AIM OF THE TASK
Only the count is expected: the number of lines below that contain "should".

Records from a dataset
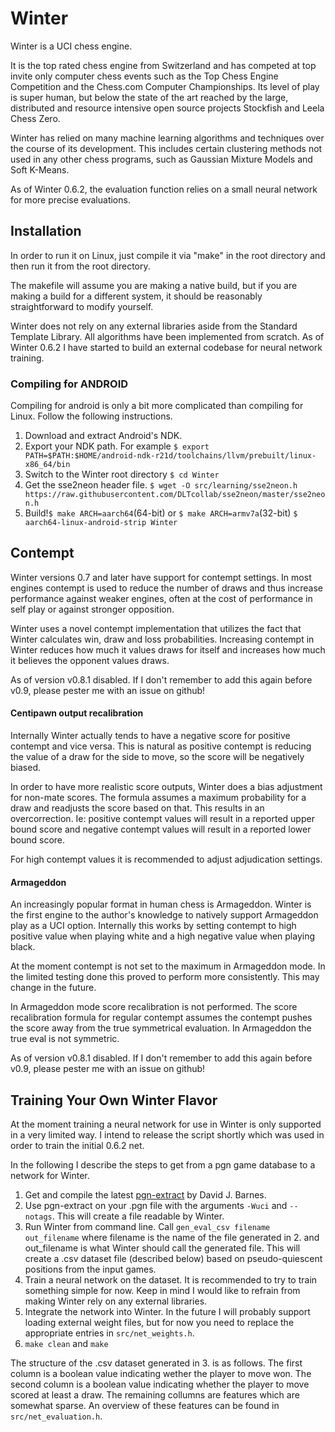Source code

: 
# Winter
Winter is a UCI chess engine.

It is the top rated chess engine from Switzerland and has competed at top invite only computer chess events such as the Top Chess Engine Competition and the Chess.com Computer Championships. Its level of play is super human, but below the state of the art reached by the large, distributed and resource intensive open source projects Stockfish and Leela Chess Zero.

Winter has relied on many machine learning algorithms and techniques over the course of its development. This includes certain clustering methods not used in any other chess programs, such as Gaussian Mixture Models and Soft K-Means.

As of Winter 0.6.2, the evaluation function relies on a small neural network for more precise evaluations.

## Installation
In order to run it on Linux, just compile it via "make" in the root directory and then run it from the root directory.

The makefile will assume you are making a native build, but if you are making a build for a different system, it should be reasonably straightforward to modify yourself.

Winter does not rely on any external libraries aside from the Standard Template Library. All algorithms have been implemented from scratch. As of Winter 0.6.2 I have started to build an external codebase for neural network training.

### Compiling for ANDROID
Compiling for android is only a bit more complicated than compiling for Linux. Follow the following instructions.
1. Download and extract Android's NDK.
2. Export your NDK path. For example
    `$ export PATH=$PATH:$HOME/android-ndk-r21d/toolchains/llvm/prebuilt/linux-x86_64/bin`
3. Switch to the Winter root directory `$ cd Winter`
4. Get the sse2neon header file. `$ wget -O src/learning/sse2neon.h https://raw.githubusercontent.com/DLTcollab/sse2neon/master/sse2neon.h`
5. Build!`$ make ARCH=aarch64`(64-bit) or `$ make ARCH=armv7a`(32-bit)
`$ aarch64-linux-android-strip Winter`

## Contempt
Winter versions 0.7 and later have support for contempt settings. In most engines contempt is used to reduce the number of draws and thus increase performance against weaker engines, often at the cost of performance in self play or against stronger opposition.

Winter uses a novel contempt implementation that utilizes the fact that Winter calculates win, draw and loss probabilities. Increasing contempt in Winter reduces how much it values draws for itself and increases how much it believes the opponent values draws.

As of version v0.8.1 disabled. If I don't remember to add this again before v0.9, please pester me with an issue on github!

#### Centipawn output recalibration

Internally Winter actually tends to have a negative score for positive contempt and vice versa. This is natural as positive contempt is reducing the value of a draw for the side to move, so the score will be negatively biased.

In order to have more realistic score outputs, Winter does a bias adjustment for non-mate scores. The formula assumes a maximum probability for a draw and readjusts the score based on that. This results in an overcorrection. Ie: positive contempt values will result in a reported upper bound score and negative contempt values will result in a reported lower bound score.

For high contempt values it is recommended to adjust adjudication settings.

#### Armageddon
An increasingly popular format in human chess is Armageddon. Winter is the first engine to the author's knowledge to natively support Armageddon play as a UCI option. Internally this works by setting contempt to high positive value when playing white and a high negative value when playing black.

At the moment contempt is not set to the maximum in Armageddon mode. In the limited testing done this proved to perform more consistently. This may change in the future.

In Armageddon mode score recalibration is not performed. The score recalibration formula for regular contempt assumes the contempt pushes the score away from the true symmetrical evaluation. In Armageddon the true eval is not symmetric.

As of version v0.8.1 disabled. If I don't remember to add this again before v0.9, please pester me with an issue on github!

## Training Your Own Winter Flavor

At the moment training a neural network for use in Winter is only supported in a very limited way. I intend to release the script shortly which was used in order to train the initial 0.6.2 net.

In the following I describe the steps to get from a pgn game database to a network for Winter.

1. Get and compile the latest [pgn-extract](https://www.cs.kent.ac.uk/people/staff/djb/pgn-extract/) by David J. Barnes.
2. Use pgn-extract on your .pgn file with the arguments `-Wuci` and `--notags`. This will create a file readable by Winter.
3. Run Winter from command line. Call `gen_eval_csv filename out_filename` where filename is the name of the file generated in 2. and out_filename is what Winter should call the generated file. This will create a .csv dataset file (described below) based on pseudo-quiescent positions from the input games.
4. Train a neural network on the dataset. It is recommended to try to train something simple for now. Keep in mind I would like to refrain from making Winter rely on any external libraries.
5. Integrate the network into Winter. In the future I will probably support loading external weight files, but for now you need to replace the appropriate entries in `src/net_weights.h`.
6. `make clean` and `make`

The structure of the .csv dataset generated in 3. is as follows. The first column is a boolean value indicating wether the player to move won. The second column is a boolean value indicating whether the player to move scored at least a draw. The remaining collumns are features which are somewhat sparse. An overview of these features can be found in `src/net_evaluation.h`.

YOUR SOLUTION
2